Data extracts Block Start

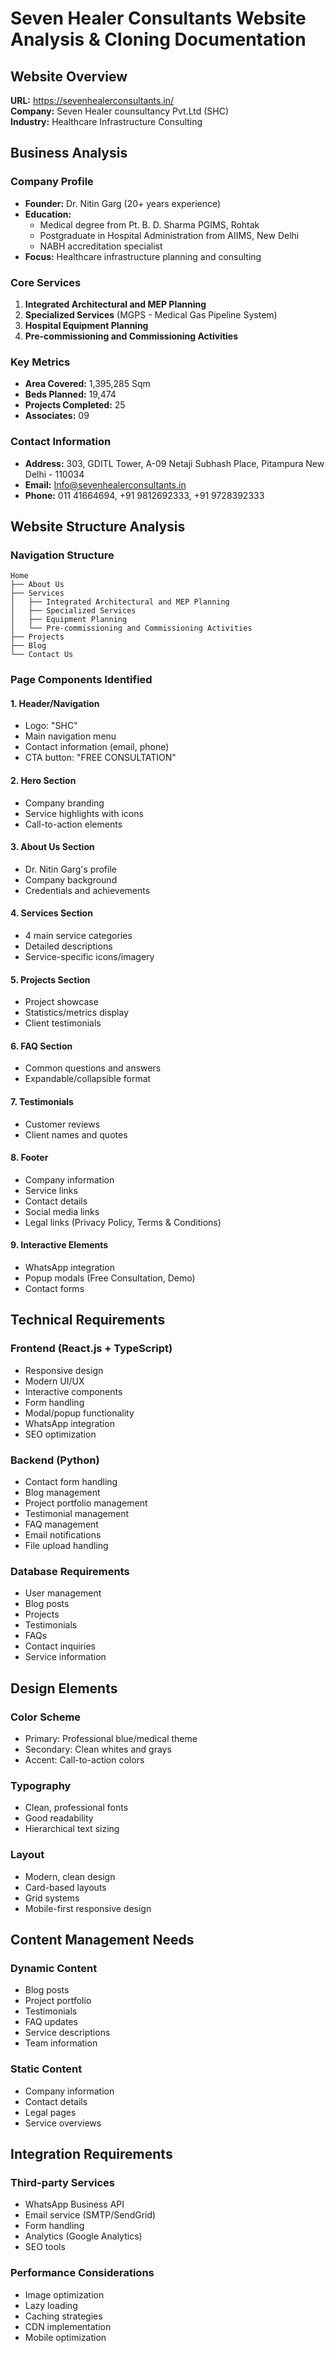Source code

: # Seven Healer Consultants Website Analysis & Cloning Documentation

## Website Overview

**URL:** https://sevenhealerconsultants.in/  
**Company:** Seven Healer counsultancy Pvt.Ltd (SHC)  
**Industry:** Healthcare Infrastructure Consulting  

## Business Analysis

### Company Profile
- **Founder:** Dr. Nitin Garg (20+ years experience)
- **Education:** 
  - Medical degree from Pt. B. D. Sharma PGIMS, Rohtak
  - Postgraduate in Hospital Administration from AIIMS, New Delhi
  - NABH accreditation specialist
- **Focus:** Healthcare infrastructure planning and consulting

### Core Services
1. **Integrated Architectural and MEP Planning**
2. **Specialized Services** (MGPS - Medical Gas Pipeline System)
3. **Hospital Equipment Planning**
4. **Pre-commissioning and Commissioning Activities**

### Key Metrics
- **Area Covered:** 1,395,285 Sqm
- **Beds Planned:** 19,474
- **Projects Completed:** 25
- **Associates:** 09

### Contact Information
- **Address:** 303, GDITL Tower, A-09 Netaji Subhash Place, Pitampura New Delhi - 110034
- **Email:** Info@sevenhealerconsultants.in
- **Phone:** 011 41664694, +91 9812692333, +91 9728392333

## Website Structure Analysis

### Navigation Structure
```
Home
├── About Us
├── Services
│   ├── Integrated Architectural and MEP Planning
│   ├── Specialized Services
│   ├── Equipment Planning
│   └── Pre-commissioning and Commissioning Activities
├── Projects
├── Blog
└── Contact Us
```

### Page Components Identified

#### 1. Header/Navigation
- Logo: "SHC"
- Main navigation menu
- Contact information (email, phone)
- CTA button: "FREE CONSULTATION"

#### 2. Hero Section
- Company branding
- Service highlights with icons
- Call-to-action elements

#### 3. About Us Section
- Dr. Nitin Garg's profile
- Company background
- Credentials and achievements

#### 4. Services Section
- 4 main service categories
- Detailed descriptions
- Service-specific icons/imagery

#### 5. Projects Section
- Project showcase
- Statistics/metrics display
- Client testimonials

#### 6. FAQ Section
- Common questions and answers
- Expandable/collapsible format

#### 7. Testimonials
- Customer reviews
- Client names and quotes

#### 8. Footer
- Company information
- Service links
- Contact details
- Social media links
- Legal links (Privacy Policy, Terms & Conditions)

#### 9. Interactive Elements
- WhatsApp integration
- Popup modals (Free Consultation, Demo)
- Contact forms

## Technical Requirements

### Frontend (React.js + TypeScript)
- Responsive design
- Modern UI/UX
- Interactive components
- Form handling
- Modal/popup functionality
- WhatsApp integration
- SEO optimization

### Backend (Python)
- Contact form handling
- Blog management
- Project portfolio management
- Testimonial management
- FAQ management
- Email notifications
- File upload handling

### Database Requirements
- User management
- Blog posts
- Projects
- Testimonials
- FAQs
- Contact inquiries
- Service information

## Design Elements

### Color Scheme
- Primary: Professional blue/medical theme
- Secondary: Clean whites and grays
- Accent: Call-to-action colors

### Typography
- Clean, professional fonts
- Good readability
- Hierarchical text sizing

### Layout
- Modern, clean design
- Card-based layouts
- Grid systems
- Mobile-first responsive design

## Content Management Needs

### Dynamic Content
- Blog posts
- Project portfolio
- Testimonials
- FAQ updates
- Service descriptions
- Team information

### Static Content
- Company information
- Contact details
- Legal pages
- Service overviews

## Integration Requirements

### Third-party Services
- WhatsApp Business API
- Email service (SMTP/SendGrid)
- Form handling
- Analytics (Google Analytics)
- SEO tools

### Performance Considerations
- Image optimization
- Lazy loading
- Caching strategies
- CDN implementation
- Mobile optimization

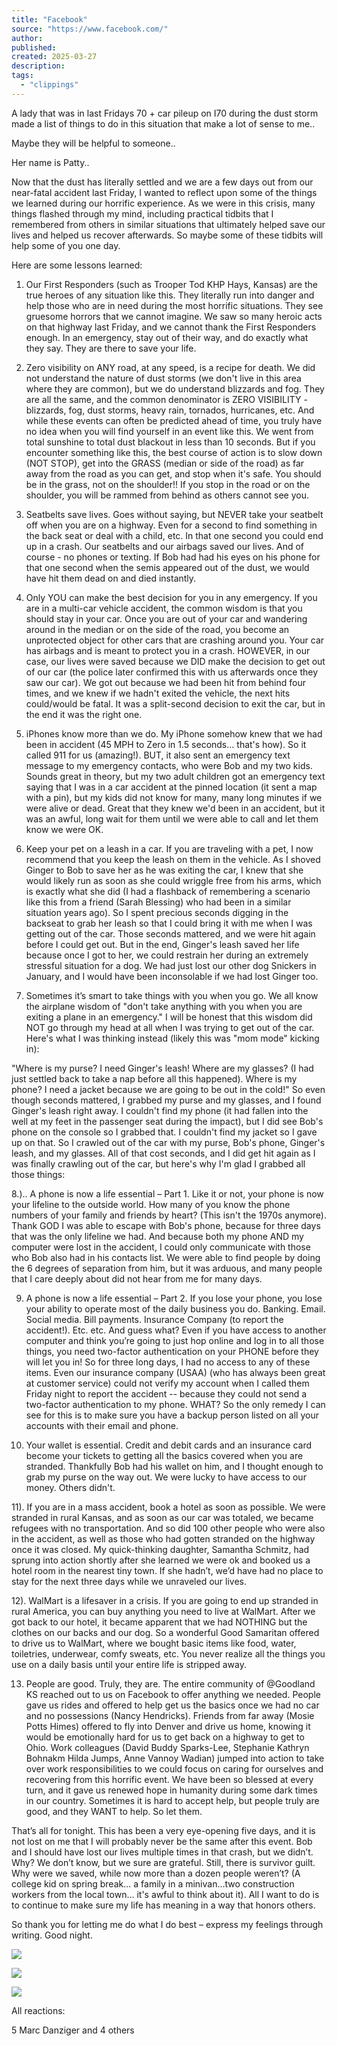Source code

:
 ```yaml
---
title: "Facebook"
source: "https://www.facebook.com/"
author:
published:
created: 2025-03-27
description:
tags:
  - "clippings"
---
```

A lady that was in last Fridays 70 + car pileup on I70 during the dust storm made a list of things to do in this situation that make a lot of sense to me..

Maybe they will be helpful to someone..

Her name is Patty..

Now that the dust has literally settled and we are a few days out from our near-fatal accident last Friday, I wanted to reflect upon some of the things we learned during our horrific experience. As we were in this crisis, many things flashed through my mind, including practical tidbits that I remembered from others in similar situations that ultimately helped save our lives and helped us recover afterwards. So maybe some of these tidbits will help some of you one day.

Here are some lessons learned:

1) Our First Responders (such as Trooper Tod KHP Hays, Kansas) are the true heroes of any situation like this. They literally run into danger and help those who are in need during the most horrific situations. They see gruesome horrors that we cannot imagine. We saw so many heroic acts on that highway last Friday, and we cannot thank the First Responders enough. In an emergency, stay out of their way, and do exactly what they say. They are there to save your life.

2) Zero visibility on ANY road, at any speed, is a recipe for death. We did not understand the nature of dust storms (we don't live in this area where they are common), but we do understand blizzards and fog. They are all the same, and the common denominator is ZERO VISIBILITY - blizzards, fog, dust storms, heavy rain, tornados, hurricanes, etc. And while these events can often be predicted ahead of time, you truly have no idea when you will find yourself in an event like this. We went from total sunshine to total dust blackout in less than 10 seconds. But if you encounter something like this, the best course of action is to slow down (NOT STOP), get into the GRASS (median or side of the road) as far away from the road as you can get, and stop when it's safe. You should be in the grass, not on the shoulder!! If you stop in the road or on the shoulder, you will be rammed from behind as others cannot see you.

3) Seatbelts save lives. Goes without saying, but NEVER take your seatbelt off when you are on a highway. Even for a second to find something in the back seat or deal with a child, etc. In that one second you could end up in a crash. Our seatbelts and our airbags saved our lives. And of course - no phones or texting. If Bob had had his eyes on his phone for that one second when the semis appeared out of the dust, we would have hit them dead on and died instantly.

4) Only YOU can make the best decision for you in any emergency. If you are in a multi-car vehicle accident, the common wisdom is that you should stay in your car. Once you are out of your car and wandering around in the median or on the side of the road, you become an unprotected object for other cars that are crashing around you. Your car has airbags and is meant to protect you in a crash. HOWEVER, in our case, our lives were saved because we DID make the decision to get out of our car (the police later confirmed this with us afterwards once they saw our car). We got out because we had been hit from behind four times, and we knew if we hadn't exited the vehicle, the next hits could/would be fatal. It was a split-second decision to exit the car, but in the end it was the right one.

5) iPhones know more than we do. My iPhone somehow knew that we had been in accident (45 MPH to Zero in 1.5 seconds... that's how). So it called 911 for us (amazing!). BUT, it also sent an emergency text message to my emergency contacts, who were Bob and my two kids. Sounds great in theory, but my two adult children got an emergency text saying that I was in a car accident at the pinned location (it sent a map with a pin), but my kids did not know for many, many long minutes if we were alive or dead. Great that they knew we'd been in an accident, but it was an awful, long wait for them until we were able to call and let them know we were OK.

6) Keep your pet on a leash in a car. If you are traveling with a pet, I now recommend that you keep the leash on them in the vehicle. As I shoved Ginger to Bob to save her as he was exiting the car, I knew that she would likely run as soon as she could wriggle free from his arms, which is exactly what she did (I had a flashback of remembering a scenario like this from a friend (Sarah Blessing) who had been in a similar situation years ago). So I spent precious seconds digging in the backseat to grab her leash so that I could bring it with me when I was getting out of the car. Those seconds mattered, and we were hit again before I could get out. But in the end, Ginger's leash saved her life because once I got to her, we could restrain her during an extremely stressful situation for a dog. We had just lost our other dog Snickers in January, and I would have been inconsolable if we had lost Ginger too.

7) Sometimes it’s smart to take things with you when you go. We all know the airplane wisdom of "don't take anything with you when you are exiting a plane in an emergency." I will be honest that this wisdom did NOT go through my head at all when I was trying to get out of the car. Here's what I was thinking instead (likely this was "mom mode" kicking in):

"Where is my purse? I need Ginger's leash! Where are my glasses? (I had just settled back to take a nap before all this happened). Where is my phone? I need a jacket because we are going to be out in the cold!" So even though seconds mattered, I grabbed my purse and my glasses, and I found Ginger's leash right away. I couldn't find my phone (it had fallen into the well at my feet in the passenger seat during the impact), but I did see Bob's phone on the console so I grabbed that. I couldn't find my jacket so I gave up on that. So I crawled out of the car with my purse, Bob's phone, Ginger's leash, and my glasses. All of that cost seconds, and I did get hit again as I was finally crawling out of the car, but here's why I'm glad I grabbed all those things:

8.).. A phone is now a life essential – Part 1. Like it or not, your phone is now your lifeline to the outside world. How many of you know the phone numbers of your family and friends by heart? (This isn't the 1970s anymore). Thank GOD I was able to escape with Bob's phone, because for three days that was the only lifeline we had. And because both my phone AND my computer were lost in the accident, I could only communicate with those who Bob also had in his contacts list. We were able to find people by doing the 6 degrees of separation from him, but it was arduous, and many people that I care deeply about did not hear from me for many days.

9) A phone is now a life essential – Part 2. If you lose your phone, you lose your ability to operate most of the daily business you do. Banking. Email. Social media. Bill payments. Insurance Company (to report the accident!). Etc. etc. And guess what? Even if you have access to another computer and think you’re going to just hop online and log in to all those things, you need two-factor authentication on your PHONE before they will let you in! So for three long days, I had no access to any of these items. Even our insurance company (USAA) (who has always been great at customer service) could not verify my account when I called them Friday night to report the accident -- because they could not send a two-factor authentication to my phone. WHAT? So the only remedy I can see for this is to make sure you have a backup person listed on all your accounts with their email and phone.

10) Your wallet is essential. Credit and debit cards and an insurance card become your tickets to getting all the basics covered when you are stranded. Thankfully Bob had his wallet on him, and I thought enough to grab my purse on the way out. We were lucky to have access to our money. Others didn't.

11). If you are in a mass accident, book a hotel as soon as possible. We were stranded in rural Kansas, and as soon as our car was totaled, we became refugees with no transportation. And so did 100 other people who were also in the accident, as well as those who had gotten stranded on the highway once it was closed. My quick-thinking daughter, Samantha Schmitz, had sprung into action shortly after she learned we were ok and booked us a hotel room in the nearest tiny town. If she hadn’t, we’d have had no place to stay for the next three days while we unraveled our lives.

12). WalMart is a lifesaver in a crisis. If you are going to end up stranded in rural America, you can buy anything you need to live at WalMart. After we got back to our hotel, it became apparent that we had NOTHING but the clothes on our backs and our dog. So a wonderful Good Samaritan offered to drive us to WalMart, where we bought basic items like food, water, toiletries, underwear, comfy sweats, etc. You never realize all the things you use on a daily basis until your entire life is stripped away.

13) People are good. Truly, they are. The entire community of @Goodland KS reached out to us on Facebook to offer anything we needed. People gave us rides and offered to help get us the basics once we had no car and no possessions (Nancy Hendricks). Friends from far away (Mosie Potts Himes) offered to fly into Denver and drive us home, knowing it would be emotionally hard for us to get back on a highway to get to Ohio. Work colleagues (David Buddy Sparks-Lee, Stephanie Kathryn Bohnakm Hilda Jumps, Anne Vannoy Wadian) jumped into action to take over work responsibilities to we could focus on caring for ourselves and recovering from this horrific event. We have been so blessed at every turn, and it gave us renewed hope in humanity during some dark times in our country. Sometimes it is hard to accept help, but people truly are good, and they WANT to help. So let them.

That’s all for tonight. This has been a very eye-opening five days, and it is not lost on me that I will probably never be the same after this event. Bob and I should have lost our lives multiple times in that crash, but we didn’t. Why? We don’t know, but we sure are grateful. Still, there is survivor guilt. Why were we saved, while now more than a dozen people weren’t? (A college kid on spring break... a family in a minivan...two construction workers from the local town... it's awful to think about it). All I want to do is to continue to make sure my life has meaning in a way that honors others.

So thank you for letting me do what I do best – express my feelings through writing. Good night.

![](https://www.facebook.com/www.w3.org/2000/svg'%20viewBox='0%200%2016%2016'%3E%3Cpath%20d='M16.0001%207.9996c0%204.418-3.5815%207.9996-7.9995%207.9996S.001%2012.4176.001%207.9996%203.5825%200%208.0006%200C12.4186%200%2016%203.5815%2016%207.9996Z'%20fill='url(%23paint0_linear_15251_63610)'/%3E%3Cpath%20d='M16.0001%207.9996c0%204.418-3.5815%207.9996-7.9995%207.9996S.001%2012.4176.001%207.9996%203.5825%200%208.0006%200C12.4186%200%2016%203.5815%2016%207.9996Z'%20fill='url(%23paint1_radial_15251_63610)'/%3E%3Cpath%20d='M16.0001%207.9996c0%204.418-3.5815%207.9996-7.9995%207.9996S.001%2012.4176.001%207.9996%203.5825%200%208.0006%200C12.4186%200%2016%203.5815%2016%207.9996Z'%20fill='url(%23paint2_radial_15251_63610)'%20fill-opacity='.5'/%3E%3Cpath%20d='M7.3014%203.8662a.6974.6974%200%200%201%20.6974-.6977c.6742%200%201.2207.5465%201.2207%201.2206v1.7464a.101.101%200%200%200%20.101.101h1.7953c.992%200%201.7232.9273%201.4917%201.892l-.4572%201.9047a2.301%202.301%200%200%201-2.2374%201.764H6.9185a.5752.5752%200%200%201-.5752-.5752V7.7384c0-.4168.097-.8278.2834-1.2005l.2856-.5712a3.6878%203.6878%200%200%200%20.3893-1.6509l-.0002-.4496ZM4.367%207a.767.767%200%200%200-.7669.767v3.2598a.767.767%200%200%200%20.767.767h.767a.3835.3835%200%200%200%20.3835-.3835V7.3835A.3835.3835%200%200%200%205.134%207h-.767Z'%20fill='%23fff'/%3E%3Cdefs%3E%3CradialGradient%20id='paint1_radial_15251_63610'%20cx='0'%20cy='0'%20r='1'%20gradientUnits='userSpaceOnUse'%20gradientTransform='rotate(90%20.0005%208)%20scale(7.99958)'%3E%3Cstop%20offset='.5618'%20stop-color='%230866FF'%20stop-opacity='0'/%3E%3Cstop%20offset='1'%20stop-color='%230866FF'%20stop-opacity='.1'/%3E%3C/radialGradient%3E%3CradialGradient%20id='paint2_radial_15251_63610'%20cx='0'%20cy='0'%20r='1'%20gradientUnits='userSpaceOnUse'%20gradientTransform='rotate(45%20-4.5257%2010.9237)%20scale(10.1818)'%3E%3Cstop%20offset='.3143'%20stop-color='%2302ADFC'/%3E%3Cstop%20offset='1'%20stop-color='%2302ADFC'%20stop-opacity='0'/%3E%3C/radialGradient%3E%3ClinearGradient%20id='paint0_linear_15251_63610'%20x1='2.3989'%20y1='2.3999'%20x2='13.5983'%20y2='13.5993'%20gradientUnits='userSpaceOnUse'%3E%3Cstop%20stop-color='%2302ADFC'/%3E%3Cstop%20offset='.5'%20stop-color='%230866FF'/%3E%3Cstop%20offset='1'%20stop-color='%232B7EFF'/%3E%3C/linearGradient%3E%3C/defs%3E%3C/svg%3E)

![](https://www.facebook.com/www.w3.org/2000/svg'%20viewBox='0%200%2016%2016'%3E%3Cg%20clip-path='url(%23clip0_15251_63610)'%3E%3Cpath%20d='M15.9943%208.0004c0%204.4181-3.5815%207.9996-7.9996%207.9996-4.418%200-7.9996-3.5815-7.9996-7.9996%200-4.418%203.5816-7.9995%207.9996-7.9995%204.4181%200%207.9996%203.5815%207.9996%207.9995Z'%20fill='url(%23paint0_linear_15251_63610)'/%3E%3Cpath%20d='M15.9973%207.9992c0%204.4178-3.5811%207.9992-7.9987%207.9992C3.5811%2015.9984%200%2012.417%200%207.9992S3.5811%200%207.9986%200c4.4176%200%207.9987%203.5814%207.9987%207.9992Z'%20fill='url(%23paint1_radial_15251_63610)'/%3E%3Cpath%20d='M15.9943%208.0004c0%204.4181-3.5815%207.9996-7.9996%207.9996-4.418%200-7.9996-3.5815-7.9996-7.9996%200-4.418%203.5816-7.9995%207.9996-7.9995%204.4181%200%207.9996%203.5815%207.9996%207.9995Z'%20fill='url(%23paint2_radial_15251_63610)'%20fill-opacity='.8'/%3E%3Cpath%20d='M12.3964%209.0861c0%201.1142-.3999%201.1142-1.1999%201.1142-.7999%200-1.2%200-1.2-1.1142%200-.8205.5373-1.4856%201.2-1.4856s1.1999.6651%201.1999%201.4856ZM5.9965%209.0861c0%201.1142-.4%201.1142-1.1999%201.1142-.8%200-1.2%200-1.2-1.1142%200-.8205.5373-1.4856%201.2-1.4856s1.2.6651%201.2%201.4856Z'%20fill='%231C1C1D'/%3E%3Cpath%20fill-rule='evenodd'%20clip-rule='evenodd'%20d='M7.9946%2011.2002c1.6447%200%202.3999%201.0936%202.3999%201.4122%200%20.1095-.084.1877-.2248.1877-.3152%200-.752-.4-2.1751-.4s-1.8599.4-2.175.4c-.1409%200-.2249-.0782-.2249-.1877%200-.3186.7552-1.4122%202.3999-1.4122Z'%20fill='%234B280E'/%3E%3Cpath%20fill-rule='evenodd'%20clip-rule='evenodd'%20d='M10.7861%206.3078a3.3942%203.3942%200%200%201%201.8777%201.0409.4.4%200%200%200%20.5892-.5411%204.1944%204.1944%200%200%200-2.3202-1.2862.4.4%200%201%200-.1467.7864ZM5.206%206.3078a3.3946%203.3946%200%200%200-1.8777%201.0409.4.4%200%201%201-.5891-.5411%204.1946%204.1946%200%200%201%202.3202-1.2862.4.4%200%200%201%20.1467.7864Z'%20fill='%23E0761A'/%3E%3Cg%20filter='url(%23filter0_i_15251_63610)'%3E%3Cpath%20d='M2.9952%2011.2004c-.2647-.003-.435.1598-1.1536%201.3088-.3267.5231-.6468%201.0515-.6468%201.691%200%20.994.8%201.7999%201.8%201.7999.9999%200%201.8008-.8%201.8008-1.7999%200-.6395-.32-1.1679-.6468-1.691-.7186-1.149-.8887-1.3118-1.1536-1.3088Z'%20fill='%2302ADFC'%20fill-opacity='.9'/%3E%3C/g%3E%3C/g%3E%3Cdefs%3E%3CradialGradient%20id='paint1_radial_15251_63610'%20cx='0'%20cy='0'%20r='1'%20gradientUnits='userSpaceOnUse'%20gradientTransform='matrix(0%207.9992%20-7.99863%200%207.9986%207.9992)'%3E%3Cstop%20offset='.5637'%20stop-color='%23FF5758'%20stop-opacity='0'/%3E%3Cstop%20offset='1'%20stop-color='%23FF5758'%20stop-opacity='.1'/%3E%3C/radialGradient%3E%3CradialGradient%20id='paint2_radial_15251_63610'%20cx='0'%20cy='0'%20r='1'%20gradientUnits='userSpaceOnUse'%20gradientTransform='rotate(45%20-4.5287%2010.9195)%20scale(10.1818)'%3E%3Cstop%20stop-color='%23FFF287'/%3E%3Cstop%20offset='1'%20stop-color='%23FFF287'%20stop-opacity='0'/%3E%3C/radialGradient%3E%3ClinearGradient%20id='paint0_linear_15251_63610'%20x1='2.395'%20y1='2.4007'%20x2='13.5944'%20y2='13.6001'%20gradientUnits='userSpaceOnUse'%3E%3Cstop%20stop-color='%23FFF287'/%3E%3Cstop%20offset='1'%20stop-color='%23F68628'/%3E%3C/linearGradient%3E%3CclipPath%20id='clip0_15251_63610'%3E%3Cpath%20fill='%23fff'%20d='M-.003.0009h15.9993v15.9984H-.003z'/%3E%3C/clipPath%3E%3Cfilter%20id='filter0_i_15251_63610'%20x='1.1948'%20y='11.2003'%20width='3.6006'%20height='4.7998'%20filterUnits='userSpaceOnUse'%20color-interpolation-filters='sRGB'%3E%3CfeFlood%20flood-opacity='0'%20result='BackgroundImageFix'/%3E%3CfeBlend%20in='SourceGraphic'%20in2='BackgroundImageFix'%20result='shape'/%3E%3CfeColorMatrix%20in='SourceAlpha'%20values='0%200%200%200%200%200%200%200%200%200%200%200%200%200%200%200%200%200%20127%200'%20result='hardAlpha'/%3E%3CfeOffset/%3E%3CfeGaussianBlur%20stdDeviation='1.1999'/%3E%3CfeComposite%20in2='hardAlpha'%20operator='arithmetic'%20k2='-1'%20k3='1'/%3E%3CfeColorMatrix%20values='0%200%200%200%200.278431%200%200%200%200%200.196078%200%200%200%200%200.952941%200%200%200%200.1%200'/%3E%3CfeBlend%20in2='shape'%20result='effect1_innerShadow_15251_63610'/%3E%3C/filter%3E%3C/defs%3E%3C/svg%3E)

![](https://www.facebook.com/www.w3.org/2000/svg'%20viewBox='0%200%2016%2016'%3E%3Cg%20clip-path='url(%23clip0_15251_63610)'%3E%3Cpath%20d='M15.9963%208c0%204.4179-3.5811%207.9993-7.9986%207.9993-4.4176%200-7.9987-3.5814-7.9987-7.9992%200-4.4179%203.5811-7.9992%207.9987-7.9992%204.4175%200%207.9986%203.5813%207.9986%207.9992Z'%20fill='url(%23paint0_linear_15251_63610)'/%3E%3Cpath%20d='M15.9973%207.9992c0%204.4178-3.5811%207.9992-7.9987%207.9992C3.5811%2015.9984%200%2012.417%200%207.9992S3.5811%200%207.9986%200c4.4176%200%207.9987%203.5814%207.9987%207.9992Z'%20fill='url(%23paint1_radial_15251_63610)'/%3E%3Cpath%20d='M7.9996%205.9081c-.3528-.8845-1.1936-1.507-2.1748-1.507-1.4323%200-2.4254%201.328-2.4254%202.6797%200%202.2718%202.3938%204.0094%204.0816%205.1589.3168.2157.7205.2157%201.0373%200%201.6878-1.1495%204.0815-2.8871%204.0815-5.159%200-1.3517-.993-2.6796-2.4254-2.6796-.9811%200-1.822.6225-2.1748%201.507Z'%20fill='%23fff'/%3E%3C/g%3E%3Cdefs%3E%3CradialGradient%20id='paint1_radial_15251_63610'%20cx='0'%20cy='0'%20r='1'%20gradientUnits='userSpaceOnUse'%20gradientTransform='matrix(0%207.9992%20-7.99863%200%207.9986%207.9992)'%3E%3Cstop%20offset='.5637'%20stop-color='%23E11731'%20stop-opacity='0'/%3E%3Cstop%20offset='1'%20stop-color='%23E11731'%20stop-opacity='.1'/%3E%3C/radialGradient%3E%3ClinearGradient%20id='paint0_linear_15251_63610'%20x1='2.3986'%20y1='2.4007'%20x2='13.5975'%20y2='13.5993'%20gradientUnits='userSpaceOnUse'%3E%3Cstop%20stop-color='%23FF74AE'/%3E%3Cstop%20offset='.5001'%20stop-color='%23FA2E3E'/%3E%3Cstop%20offset='1'%20stop-color='%23FF5758'/%3E%3C/linearGradient%3E%3CclipPath%20id='clip0_15251_63610'%3E%3Cpath%20fill='%23fff'%20d='M-.001.0009h15.9992v15.9984H-.001z'/%3E%3C/clipPath%3E%3C/defs%3E%3C/svg%3E)

All reactions:

5 Marc Danziger and 4 others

Data extracts Block End

Work to complete. Look for the word "Delhi". Copy out every line of the data that has it.

Written response.
  - Postgraduate in Hospital Administration from AIIMS, New Delhi
- **Address:** 303, GDITL Tower, A-09 Netaji Subhash Place, Pitampura New Delhi - 110034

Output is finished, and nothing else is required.